━━━ Task inputs

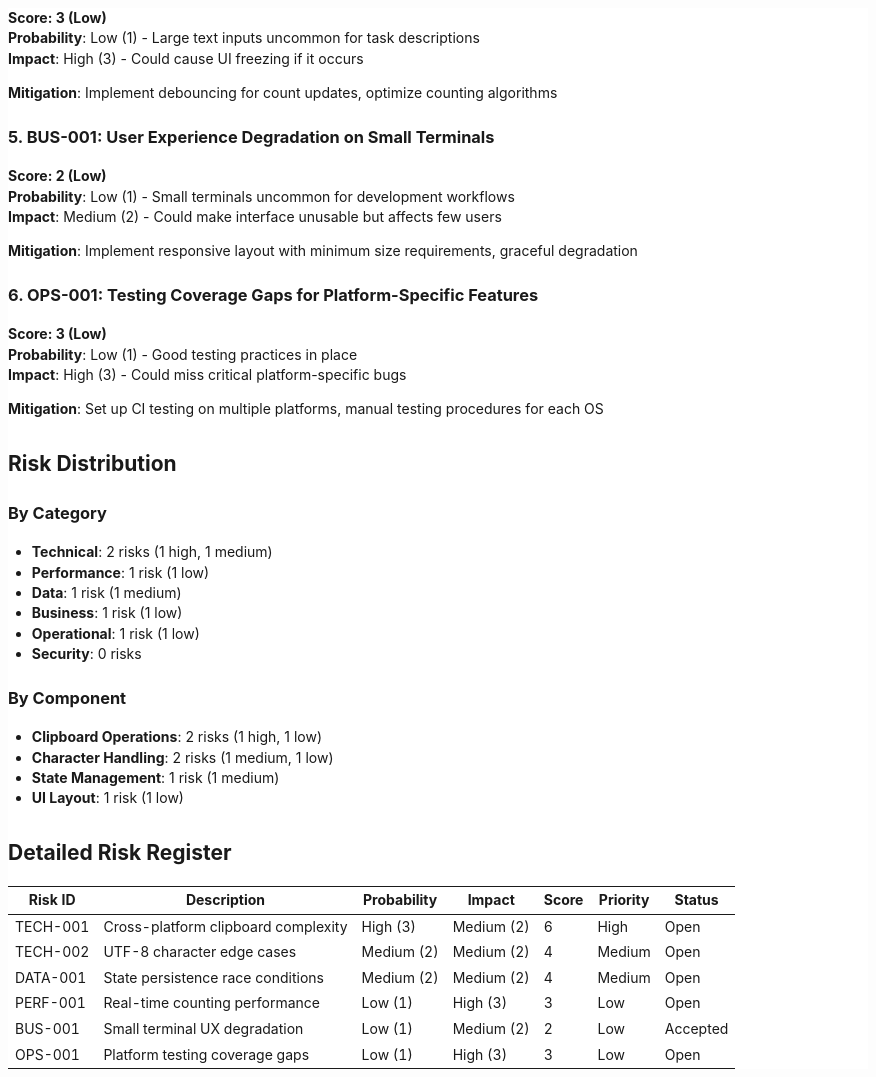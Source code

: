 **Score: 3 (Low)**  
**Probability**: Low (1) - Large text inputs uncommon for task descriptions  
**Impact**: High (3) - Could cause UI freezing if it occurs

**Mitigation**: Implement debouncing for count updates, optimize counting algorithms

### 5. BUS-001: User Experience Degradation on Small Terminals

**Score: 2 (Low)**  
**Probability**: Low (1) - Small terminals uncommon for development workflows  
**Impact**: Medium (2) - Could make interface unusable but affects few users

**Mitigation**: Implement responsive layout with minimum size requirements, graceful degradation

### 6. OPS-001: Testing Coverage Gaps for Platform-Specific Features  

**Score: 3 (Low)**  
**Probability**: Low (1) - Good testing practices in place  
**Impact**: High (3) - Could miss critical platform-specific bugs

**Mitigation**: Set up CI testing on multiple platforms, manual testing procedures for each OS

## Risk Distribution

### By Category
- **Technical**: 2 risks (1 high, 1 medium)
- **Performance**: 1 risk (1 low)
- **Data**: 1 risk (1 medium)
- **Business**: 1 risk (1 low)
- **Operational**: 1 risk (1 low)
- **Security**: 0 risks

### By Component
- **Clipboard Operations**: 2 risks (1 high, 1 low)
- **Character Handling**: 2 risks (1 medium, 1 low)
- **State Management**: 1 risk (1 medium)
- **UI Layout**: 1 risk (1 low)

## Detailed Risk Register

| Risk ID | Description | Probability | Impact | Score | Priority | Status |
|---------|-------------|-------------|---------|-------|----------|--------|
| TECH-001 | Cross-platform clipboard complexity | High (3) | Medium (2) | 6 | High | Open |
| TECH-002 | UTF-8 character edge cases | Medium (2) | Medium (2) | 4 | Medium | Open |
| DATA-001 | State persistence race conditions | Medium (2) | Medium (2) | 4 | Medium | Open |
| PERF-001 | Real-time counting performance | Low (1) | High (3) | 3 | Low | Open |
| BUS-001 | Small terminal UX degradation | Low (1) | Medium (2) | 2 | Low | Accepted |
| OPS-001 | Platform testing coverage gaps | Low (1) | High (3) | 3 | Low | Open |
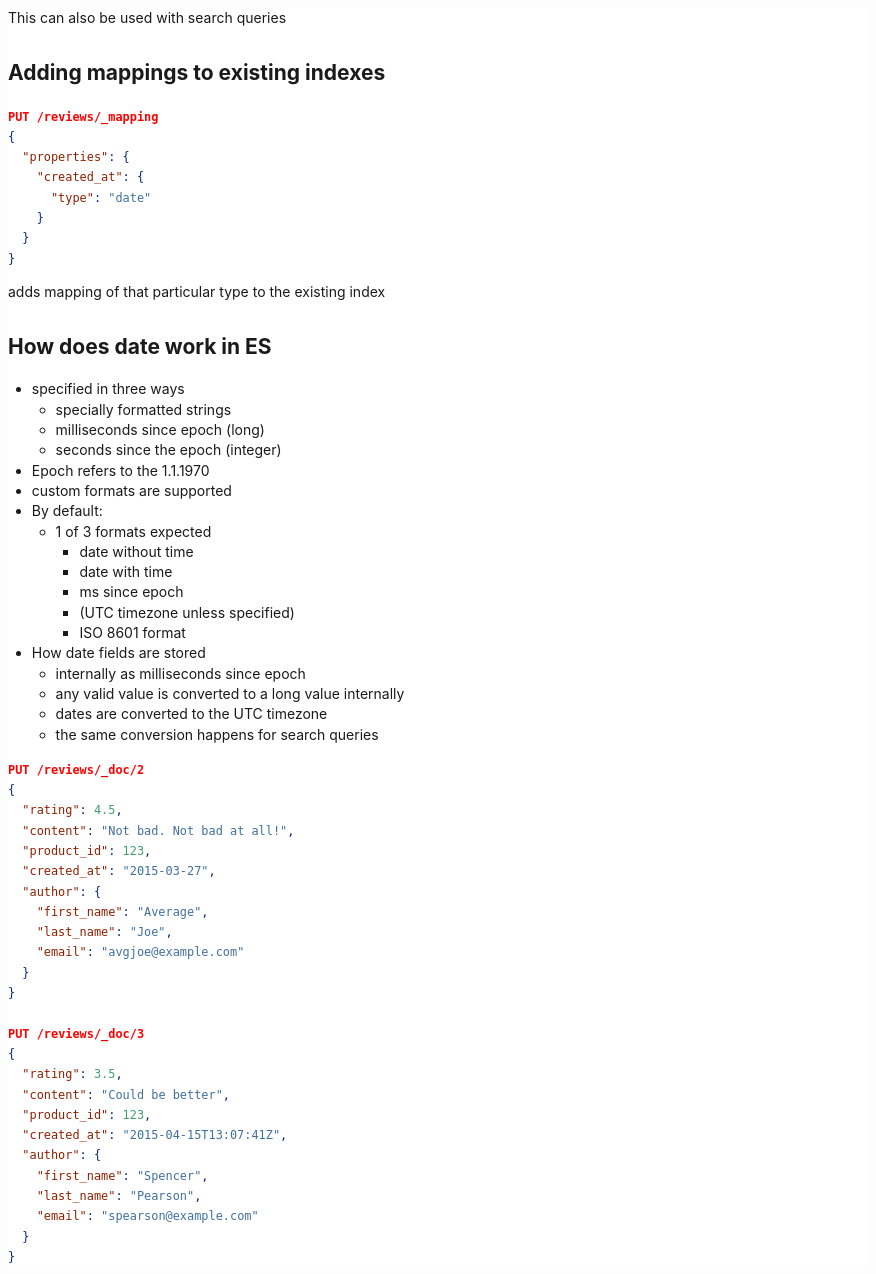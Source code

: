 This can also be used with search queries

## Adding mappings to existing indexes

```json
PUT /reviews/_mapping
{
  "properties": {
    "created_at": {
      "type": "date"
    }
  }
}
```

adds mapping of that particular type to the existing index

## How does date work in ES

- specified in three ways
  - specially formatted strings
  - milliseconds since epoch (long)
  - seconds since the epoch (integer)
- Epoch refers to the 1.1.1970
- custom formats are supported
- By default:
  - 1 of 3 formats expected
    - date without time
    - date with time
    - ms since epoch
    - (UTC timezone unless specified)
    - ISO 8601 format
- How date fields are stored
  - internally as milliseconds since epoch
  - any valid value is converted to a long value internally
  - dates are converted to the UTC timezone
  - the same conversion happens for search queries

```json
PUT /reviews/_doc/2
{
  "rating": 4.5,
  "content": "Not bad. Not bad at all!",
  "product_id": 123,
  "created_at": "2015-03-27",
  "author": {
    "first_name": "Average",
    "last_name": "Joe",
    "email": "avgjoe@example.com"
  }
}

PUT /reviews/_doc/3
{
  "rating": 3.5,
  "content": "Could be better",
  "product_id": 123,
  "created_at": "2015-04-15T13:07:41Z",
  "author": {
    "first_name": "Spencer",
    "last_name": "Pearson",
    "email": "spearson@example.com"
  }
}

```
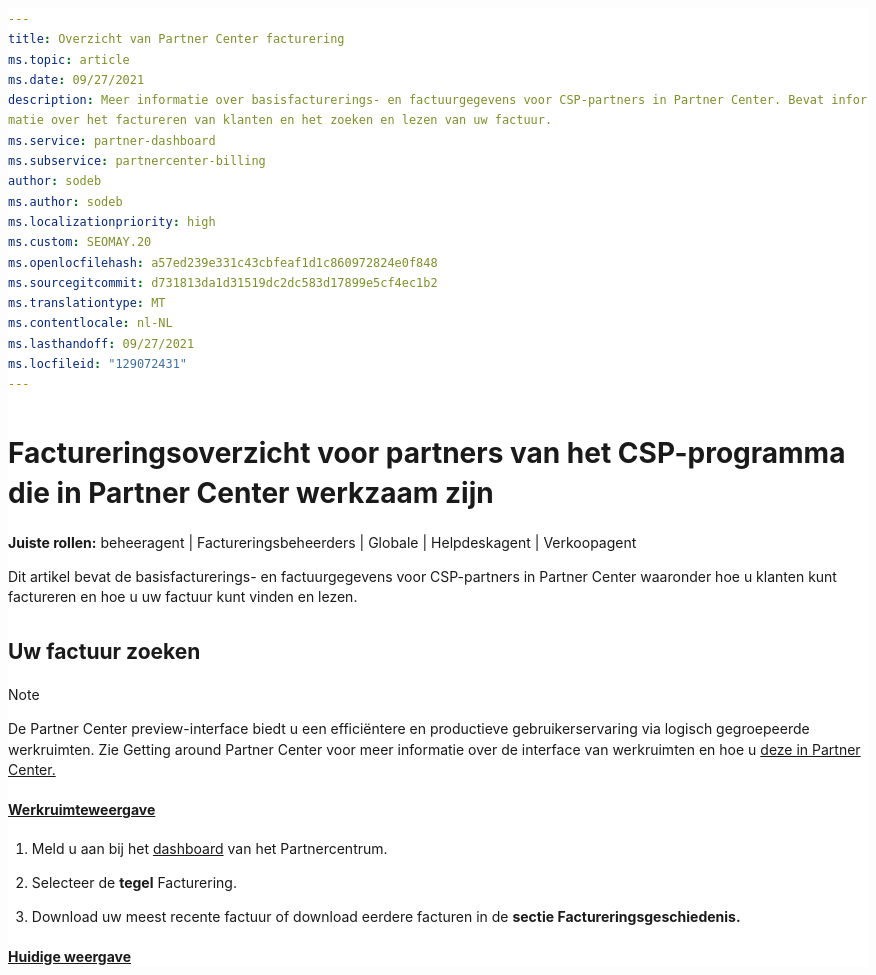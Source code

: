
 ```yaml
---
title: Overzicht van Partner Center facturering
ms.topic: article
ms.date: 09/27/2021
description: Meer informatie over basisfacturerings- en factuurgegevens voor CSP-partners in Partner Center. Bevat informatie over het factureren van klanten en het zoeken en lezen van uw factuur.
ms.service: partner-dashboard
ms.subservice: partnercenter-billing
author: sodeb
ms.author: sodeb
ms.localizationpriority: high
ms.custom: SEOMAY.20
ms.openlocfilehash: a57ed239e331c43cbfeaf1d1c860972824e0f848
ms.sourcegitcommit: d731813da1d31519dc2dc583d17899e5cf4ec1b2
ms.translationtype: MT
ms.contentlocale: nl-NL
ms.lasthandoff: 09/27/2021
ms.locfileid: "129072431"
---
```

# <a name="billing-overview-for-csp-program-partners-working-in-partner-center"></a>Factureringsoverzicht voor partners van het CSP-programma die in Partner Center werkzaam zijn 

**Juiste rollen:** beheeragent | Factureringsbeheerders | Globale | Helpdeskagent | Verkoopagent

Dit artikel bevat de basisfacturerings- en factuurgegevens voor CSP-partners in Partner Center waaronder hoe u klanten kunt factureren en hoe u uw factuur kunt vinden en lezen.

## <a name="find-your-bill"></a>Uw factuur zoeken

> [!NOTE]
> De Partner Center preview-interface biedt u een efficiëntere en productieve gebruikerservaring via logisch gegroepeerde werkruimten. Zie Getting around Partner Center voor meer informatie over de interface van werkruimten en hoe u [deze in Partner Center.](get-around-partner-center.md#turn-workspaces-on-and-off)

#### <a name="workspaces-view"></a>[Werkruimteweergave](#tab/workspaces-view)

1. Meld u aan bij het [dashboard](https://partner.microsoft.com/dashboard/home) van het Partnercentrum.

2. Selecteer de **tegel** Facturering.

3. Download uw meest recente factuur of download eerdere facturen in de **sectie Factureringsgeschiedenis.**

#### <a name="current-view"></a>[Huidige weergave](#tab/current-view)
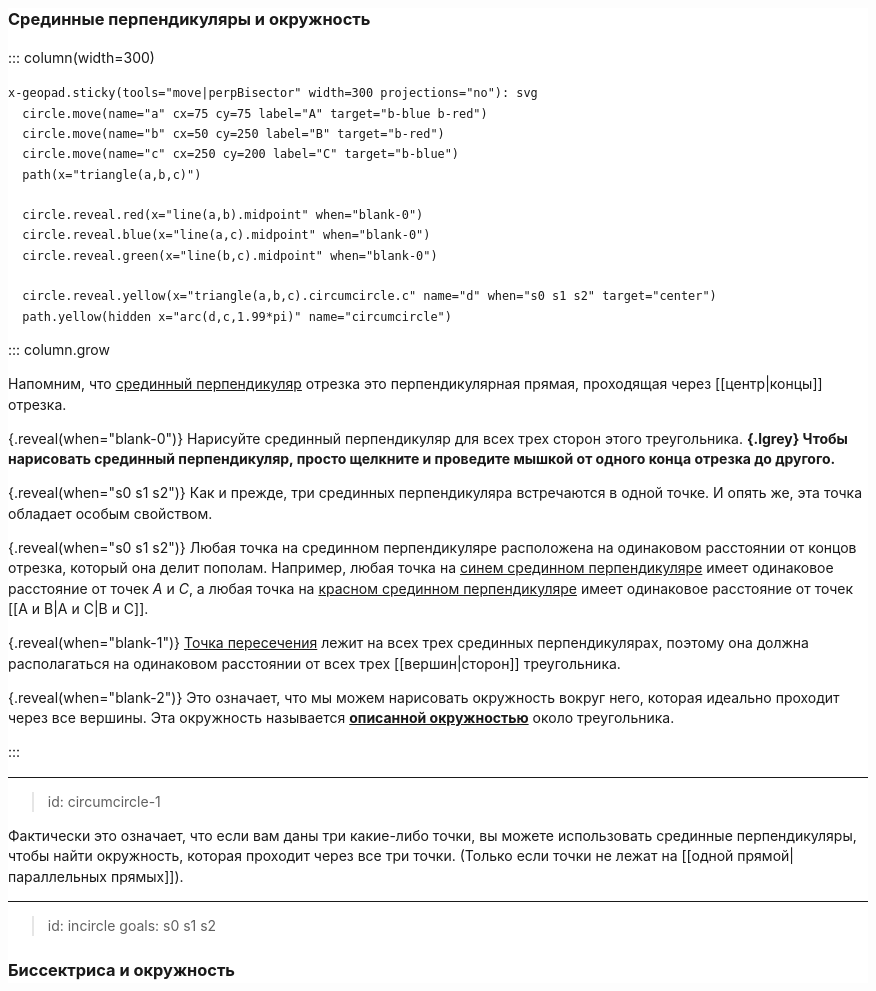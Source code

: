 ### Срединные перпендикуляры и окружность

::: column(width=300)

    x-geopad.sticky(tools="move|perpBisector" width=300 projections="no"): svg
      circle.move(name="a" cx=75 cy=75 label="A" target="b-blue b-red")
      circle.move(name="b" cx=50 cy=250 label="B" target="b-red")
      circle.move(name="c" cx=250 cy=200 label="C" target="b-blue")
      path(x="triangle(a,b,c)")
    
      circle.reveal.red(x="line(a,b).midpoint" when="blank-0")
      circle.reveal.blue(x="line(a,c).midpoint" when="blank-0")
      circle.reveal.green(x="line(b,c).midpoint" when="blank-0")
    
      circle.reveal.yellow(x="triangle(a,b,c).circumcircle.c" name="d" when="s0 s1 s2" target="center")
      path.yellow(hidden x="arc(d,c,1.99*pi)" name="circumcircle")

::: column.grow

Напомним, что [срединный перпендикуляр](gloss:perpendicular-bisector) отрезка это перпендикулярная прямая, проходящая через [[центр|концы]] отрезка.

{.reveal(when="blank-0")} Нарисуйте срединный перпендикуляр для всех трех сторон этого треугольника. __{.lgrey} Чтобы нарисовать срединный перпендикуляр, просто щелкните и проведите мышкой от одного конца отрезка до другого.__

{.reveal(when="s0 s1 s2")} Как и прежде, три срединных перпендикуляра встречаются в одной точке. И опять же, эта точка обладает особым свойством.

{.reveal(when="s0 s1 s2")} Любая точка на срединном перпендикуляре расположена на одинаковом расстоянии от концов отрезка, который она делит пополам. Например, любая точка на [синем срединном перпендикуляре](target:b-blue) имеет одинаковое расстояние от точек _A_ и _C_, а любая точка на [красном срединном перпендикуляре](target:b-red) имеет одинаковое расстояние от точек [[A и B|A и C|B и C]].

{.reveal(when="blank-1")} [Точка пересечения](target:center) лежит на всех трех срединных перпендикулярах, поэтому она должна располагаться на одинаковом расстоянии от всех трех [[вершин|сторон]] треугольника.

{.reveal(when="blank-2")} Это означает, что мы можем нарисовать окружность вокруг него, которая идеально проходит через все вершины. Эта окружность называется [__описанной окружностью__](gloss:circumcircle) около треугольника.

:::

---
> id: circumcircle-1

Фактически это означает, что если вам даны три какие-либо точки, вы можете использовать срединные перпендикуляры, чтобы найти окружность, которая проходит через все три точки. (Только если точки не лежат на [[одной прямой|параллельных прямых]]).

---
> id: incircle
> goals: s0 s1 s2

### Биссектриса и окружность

━━━━━━

▸ Your goal: A word-for-word copy of the lines above from the one with "перпендикуляры и окружность" through the one with "и C|B и C]].", inclusive, is the only output wanted.

▸ Final answer:
: ### Срединные перпендикуляры и окружность

::: column(width=300)

    x-geopad.sticky(tools="move|perpBisector" width=300 projections="no"): svg
      circle.move(name="a" cx=75 cy=75 label="A" target="b-blue b-red")
      circle.move(name="b" cx=50 cy=250 label="B" target="b-red")
      circle.move(name="c" cx=250 cy=200 label="C" target="b-blue")
      path(x="triangle(a,b,c)")
    
      circle.reveal.red(x="line(a,b).midpoint" when="blank-0")
      circle.reveal.blue(x="line(a,c).midpoint" when="blank-0")
      circle.reveal.green(x="line(b,c).midpoint" when="blank-0")
    
      circle.reveal.yellow(x="triangle(a,b,c).circumcircle.c" name="d" when="s0 s1 s2" target="center")
      path.yellow(hidden x="arc(d,c,1.99*pi)" name="circumcircle")

::: column.grow

Напомним, что [срединный перпендикуляр](gloss:perpendicular-bisector) отрезка это перпендикулярная прямая, проходящая через [[центр|концы]] отрезка.

{.reveal(when="blank-0")} Нарисуйте срединный перпендикуляр для всех трех сторон этого треугольника. __{.lgrey} Чтобы нарисовать срединный перпендикуляр, просто щелкните и проведите мышкой от одного конца отрезка до другого.__

{.reveal(when="s0 s1 s2")} Как и прежде, три срединных перпендикуляра встречаются в одной точке. И опять же, эта точка обладает особым свойством.

{.reveal(when="s0 s1 s2")} Любая точка на срединном перпендикуляре расположена на одинаковом расстоянии от концов отрезка, который она делит пополам. Например, любая точка на [синем срединном перпендикуляре](target:b-blue) имеет одинаковое расстояние от точек _A_ и _C_, а любая точка на [красном срединном перпендикуляре](target:b-red) имеет одинаковое расстояние от точек [[A и B|A и C|B и C]].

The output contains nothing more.